* _Task instructions_
Every record must come back unchanged, apart from the pictures, which are dropped.

Saved data entries:
▶

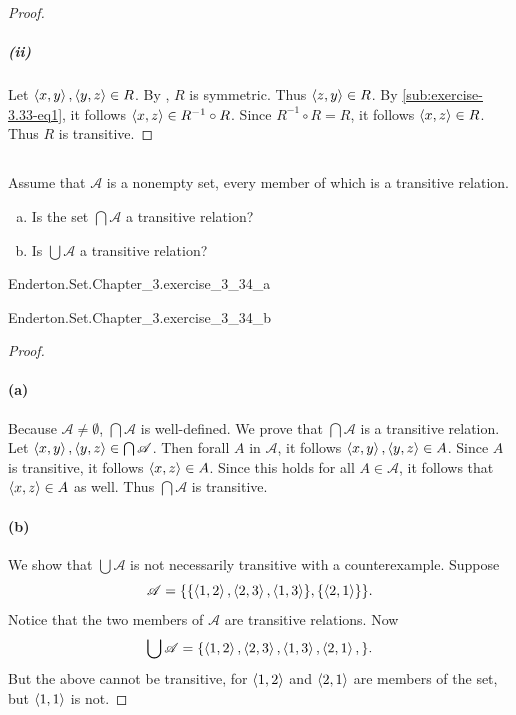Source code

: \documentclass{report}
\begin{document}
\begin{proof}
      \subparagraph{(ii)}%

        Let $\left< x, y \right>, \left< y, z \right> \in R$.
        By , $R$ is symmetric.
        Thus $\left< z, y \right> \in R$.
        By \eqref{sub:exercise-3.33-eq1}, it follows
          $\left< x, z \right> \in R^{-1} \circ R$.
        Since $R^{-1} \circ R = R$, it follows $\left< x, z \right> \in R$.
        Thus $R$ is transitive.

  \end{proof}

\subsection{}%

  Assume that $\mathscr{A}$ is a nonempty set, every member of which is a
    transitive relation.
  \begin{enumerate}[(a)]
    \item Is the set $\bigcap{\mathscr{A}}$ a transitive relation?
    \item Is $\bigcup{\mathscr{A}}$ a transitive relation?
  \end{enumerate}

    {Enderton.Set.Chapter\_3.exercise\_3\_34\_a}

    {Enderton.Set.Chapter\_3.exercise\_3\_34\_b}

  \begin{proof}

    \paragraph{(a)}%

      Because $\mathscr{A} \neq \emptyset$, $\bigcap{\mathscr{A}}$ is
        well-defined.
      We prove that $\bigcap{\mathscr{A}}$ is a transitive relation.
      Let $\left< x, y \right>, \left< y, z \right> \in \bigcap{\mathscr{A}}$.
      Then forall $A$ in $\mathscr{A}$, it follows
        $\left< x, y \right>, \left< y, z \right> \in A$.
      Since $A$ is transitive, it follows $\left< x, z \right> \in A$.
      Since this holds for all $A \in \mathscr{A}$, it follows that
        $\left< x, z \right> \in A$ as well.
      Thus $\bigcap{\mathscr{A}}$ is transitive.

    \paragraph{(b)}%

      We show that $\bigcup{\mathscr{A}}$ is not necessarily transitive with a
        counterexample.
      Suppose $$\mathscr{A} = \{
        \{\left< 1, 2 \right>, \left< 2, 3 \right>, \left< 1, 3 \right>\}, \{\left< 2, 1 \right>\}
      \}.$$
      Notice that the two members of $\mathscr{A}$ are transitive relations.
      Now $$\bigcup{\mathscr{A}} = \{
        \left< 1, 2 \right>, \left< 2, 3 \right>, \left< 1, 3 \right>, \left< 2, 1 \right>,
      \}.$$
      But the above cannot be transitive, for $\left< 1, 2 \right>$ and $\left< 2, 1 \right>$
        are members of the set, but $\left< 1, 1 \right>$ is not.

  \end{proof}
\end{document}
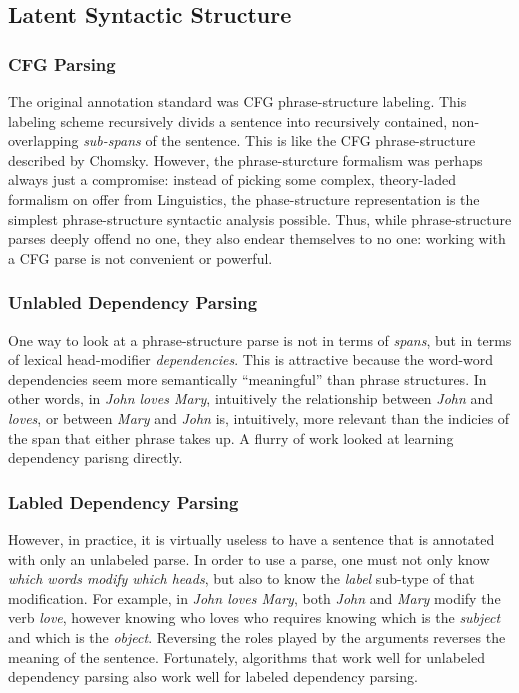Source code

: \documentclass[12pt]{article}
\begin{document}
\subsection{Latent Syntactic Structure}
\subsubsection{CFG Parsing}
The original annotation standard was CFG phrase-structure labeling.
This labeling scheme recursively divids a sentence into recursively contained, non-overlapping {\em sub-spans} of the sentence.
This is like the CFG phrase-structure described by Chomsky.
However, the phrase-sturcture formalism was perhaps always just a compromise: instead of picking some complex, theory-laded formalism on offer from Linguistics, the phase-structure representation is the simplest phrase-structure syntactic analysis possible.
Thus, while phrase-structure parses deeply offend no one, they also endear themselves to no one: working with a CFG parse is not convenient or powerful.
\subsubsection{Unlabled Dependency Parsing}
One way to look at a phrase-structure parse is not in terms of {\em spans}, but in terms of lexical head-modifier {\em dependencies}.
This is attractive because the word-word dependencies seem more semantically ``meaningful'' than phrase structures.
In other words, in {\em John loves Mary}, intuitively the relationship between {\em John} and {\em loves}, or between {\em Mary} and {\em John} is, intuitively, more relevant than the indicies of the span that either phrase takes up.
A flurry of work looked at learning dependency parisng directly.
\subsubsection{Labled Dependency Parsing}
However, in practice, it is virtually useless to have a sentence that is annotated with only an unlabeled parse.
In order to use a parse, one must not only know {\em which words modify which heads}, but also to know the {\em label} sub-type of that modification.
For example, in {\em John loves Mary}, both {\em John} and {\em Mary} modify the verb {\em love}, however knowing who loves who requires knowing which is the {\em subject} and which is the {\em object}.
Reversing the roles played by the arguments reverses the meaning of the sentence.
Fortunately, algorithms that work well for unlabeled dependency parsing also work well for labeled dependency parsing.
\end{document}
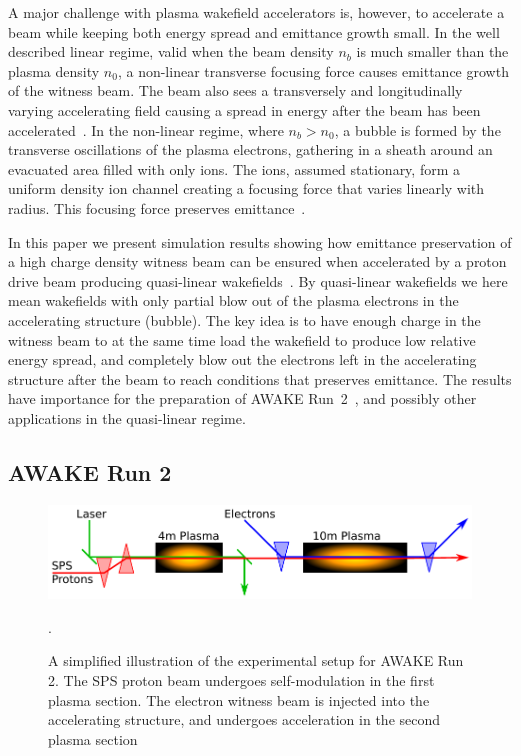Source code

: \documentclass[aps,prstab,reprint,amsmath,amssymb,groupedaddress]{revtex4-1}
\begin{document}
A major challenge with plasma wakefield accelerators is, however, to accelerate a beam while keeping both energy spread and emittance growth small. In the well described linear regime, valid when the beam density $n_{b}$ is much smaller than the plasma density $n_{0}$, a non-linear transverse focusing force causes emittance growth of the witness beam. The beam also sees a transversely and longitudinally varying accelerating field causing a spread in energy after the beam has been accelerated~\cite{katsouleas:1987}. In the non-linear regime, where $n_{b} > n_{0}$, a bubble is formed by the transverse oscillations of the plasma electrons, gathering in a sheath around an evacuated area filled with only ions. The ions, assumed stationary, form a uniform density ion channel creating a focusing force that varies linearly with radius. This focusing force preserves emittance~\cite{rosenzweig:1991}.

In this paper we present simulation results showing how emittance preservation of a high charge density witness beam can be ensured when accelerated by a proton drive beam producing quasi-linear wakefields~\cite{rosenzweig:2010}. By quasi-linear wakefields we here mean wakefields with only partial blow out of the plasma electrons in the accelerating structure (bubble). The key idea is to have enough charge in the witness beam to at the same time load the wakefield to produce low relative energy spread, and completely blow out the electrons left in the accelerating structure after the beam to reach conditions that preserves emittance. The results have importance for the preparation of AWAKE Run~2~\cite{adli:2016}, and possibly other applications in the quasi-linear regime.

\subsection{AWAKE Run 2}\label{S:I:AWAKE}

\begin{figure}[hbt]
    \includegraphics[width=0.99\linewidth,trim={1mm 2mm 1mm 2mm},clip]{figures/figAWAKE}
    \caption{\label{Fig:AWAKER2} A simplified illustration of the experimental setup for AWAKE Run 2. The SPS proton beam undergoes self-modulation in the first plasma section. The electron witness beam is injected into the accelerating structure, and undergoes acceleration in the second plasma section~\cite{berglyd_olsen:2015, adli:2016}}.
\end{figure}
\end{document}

◀

* _Your response_
Source code

: \documentclass{report}
\begin{document}
\begin{proof}
      \subparagraph{(ii)}%

        Let $\left< x, y \right>, \left< y, z \right> \in R$.
        By , $R$ is symmetric.
        Thus $\left< z, y \right> \in R$.
        By \eqref{sub:exercise-3.33-eq1}, it follows
          $\left< x, z \right> \in R^{-1} \circ R$.
        Since $R^{-1} \circ R = R$, it follows $\left< x, z \right> \in R$.
        Thus $R$ is transitive.

  \end{proof}

\subsection{}%

  Assume that $\mathscr{A}$ is a nonempty set, every member of which is a
    transitive relation.
  \begin{enumerate}[(a)]
    \item Is the set $\bigcap{\mathscr{A}}$ a transitive relation?
    \item Is $\bigcup{\mathscr{A}}$ a transitive relation?
  \end{enumerate}

    {Enderton.Set.Chapter\_3.exercise\_3\_34\_a}

    {Enderton.Set.Chapter\_3.exercise\_3\_34\_b}

  \begin{proof}

    \paragraph{(a)}%

      Because $\mathscr{A} \neq \emptyset$, $\bigcap{\mathscr{A}}$ is
        well-defined.
      We prove that $\bigcap{\mathscr{A}}$ is a transitive relation.
      Let $\left< x, y \right>, \left< y, z \right> \in \bigcap{\mathscr{A}}$.
      Then forall $A$ in $\mathscr{A}$, it follows
        $\left< x, y \right>, \left< y, z \right> \in A$.
      Since $A$ is transitive, it follows $\left< x, z \right> \in A$.
      Since this holds for all $A \in \mathscr{A}$, it follows that
        $\left< x, z \right> \in A$ as well.
      Thus $\bigcap{\mathscr{A}}$ is transitive.

    \paragraph{(b)}%

      We show that $\bigcup{\mathscr{A}}$ is not necessarily transitive with a
        counterexample.
      Suppose $$\mathscr{A} = \{
        \{\left< 1, 2 \right>, \left< 2, 3 \right>, \left< 1, 3 \right>\}, \{\left< 2, 1 \right>\}
      \}.$$
      Notice that the two members of $\mathscr{A}$ are transitive relations.
      Now $$\bigcup{\mathscr{A}} = \{
        \left< 1, 2 \right>, \left< 2, 3 \right>, \left< 1, 3 \right>, \left< 2, 1 \right>,
      \}.$$
      But the above cannot be transitive, for $\left< 1, 2 \right>$ and $\left< 2, 1 \right>$
        are members of the set, but $\left< 1, 1 \right>$ is not.

  \end{proof}
\end{document}
Source code

: \documentclass[12pt]{article}
\begin{document}
\subsection{Latent Syntactic Structure}
\subsubsection{CFG Parsing}
The original annotation standard was CFG phrase-structure labeling.
This labeling scheme recursively divids a sentence into recursively contained, non-overlapping {\em sub-spans} of the sentence.
This is like the CFG phrase-structure described by Chomsky.
However, the phrase-sturcture formalism was perhaps always just a compromise: instead of picking some complex, theory-laded formalism on offer from Linguistics, the phase-structure representation is the simplest phrase-structure syntactic analysis possible.
Thus, while phrase-structure parses deeply offend no one, they also endear themselves to no one: working with a CFG parse is not convenient or powerful.
\subsubsection{Unlabled Dependency Parsing}
One way to look at a phrase-structure parse is not in terms of {\em spans}, but in terms of lexical head-modifier {\em dependencies}.
This is attractive because the word-word dependencies seem more semantically ``meaningful'' than phrase structures.
In other words, in {\em John loves Mary}, intuitively the relationship between {\em John} and {\em loves}, or between {\em Mary} and {\em John} is, intuitively, more relevant than the indicies of the span that either phrase takes up.
A flurry of work looked at learning dependency parisng directly.
\subsubsection{Labled Dependency Parsing}
However, in practice, it is virtually useless to have a sentence that is annotated with only an unlabeled parse.
In order to use a parse, one must not only know {\em which words modify which heads}, but also to know the {\em label} sub-type of that modification.
For example, in {\em John loves Mary}, both {\em John} and {\em Mary} modify the verb {\em love}, however knowing who loves who requires knowing which is the {\em subject} and which is the {\em object}.
Reversing the roles played by the arguments reverses the meaning of the sentence.
Fortunately, algorithms that work well for unlabeled dependency parsing also work well for labeled dependency parsing.
\end{document}
Source code

: \documentclass[aps,prstab,reprint,amsmath,amssymb,groupedaddress]{revtex4-1}
\begin{document}
A major challenge with plasma wakefield accelerators is, however, to accelerate a beam while keeping both energy spread and emittance growth small. In the well described linear regime, valid when the beam density $n_{b}$ is much smaller than the plasma density $n_{0}$, a non-linear transverse focusing force causes emittance growth of the witness beam. The beam also sees a transversely and longitudinally varying accelerating field causing a spread in energy after the beam has been accelerated~\cite{katsouleas:1987}. In the non-linear regime, where $n_{b} > n_{0}$, a bubble is formed by the transverse oscillations of the plasma electrons, gathering in a sheath around an evacuated area filled with only ions. The ions, assumed stationary, form a uniform density ion channel creating a focusing force that varies linearly with radius. This focusing force preserves emittance~\cite{rosenzweig:1991}.

In this paper we present simulation results showing how emittance preservation of a high charge density witness beam can be ensured when accelerated by a proton drive beam producing quasi-linear wakefields~\cite{rosenzweig:2010}. By quasi-linear wakefields we here mean wakefields with only partial blow out of the plasma electrons in the accelerating structure (bubble). The key idea is to have enough charge in the witness beam to at the same time load the wakefield to produce low relative energy spread, and completely blow out the electrons left in the accelerating structure after the beam to reach conditions that preserves emittance. The results have importance for the preparation of AWAKE Run~2~\cite{adli:2016}, and possibly other applications in the quasi-linear regime.

\subsection{AWAKE Run 2}\label{S:I:AWAKE}

\begin{figure}[hbt]
    \includegraphics[width=0.99\linewidth,trim={1mm 2mm 1mm 2mm},clip]{figures/figAWAKE}
    \caption{\label{Fig:AWAKER2} A simplified illustration of the experimental setup for AWAKE Run 2. The SPS proton beam undergoes self-modulation in the first plasma section. The electron witness beam is injected into the accelerating structure, and undergoes acceleration in the second plasma section~\cite{berglyd_olsen:2015, adli:2016}}.
\end{figure}
\end{document}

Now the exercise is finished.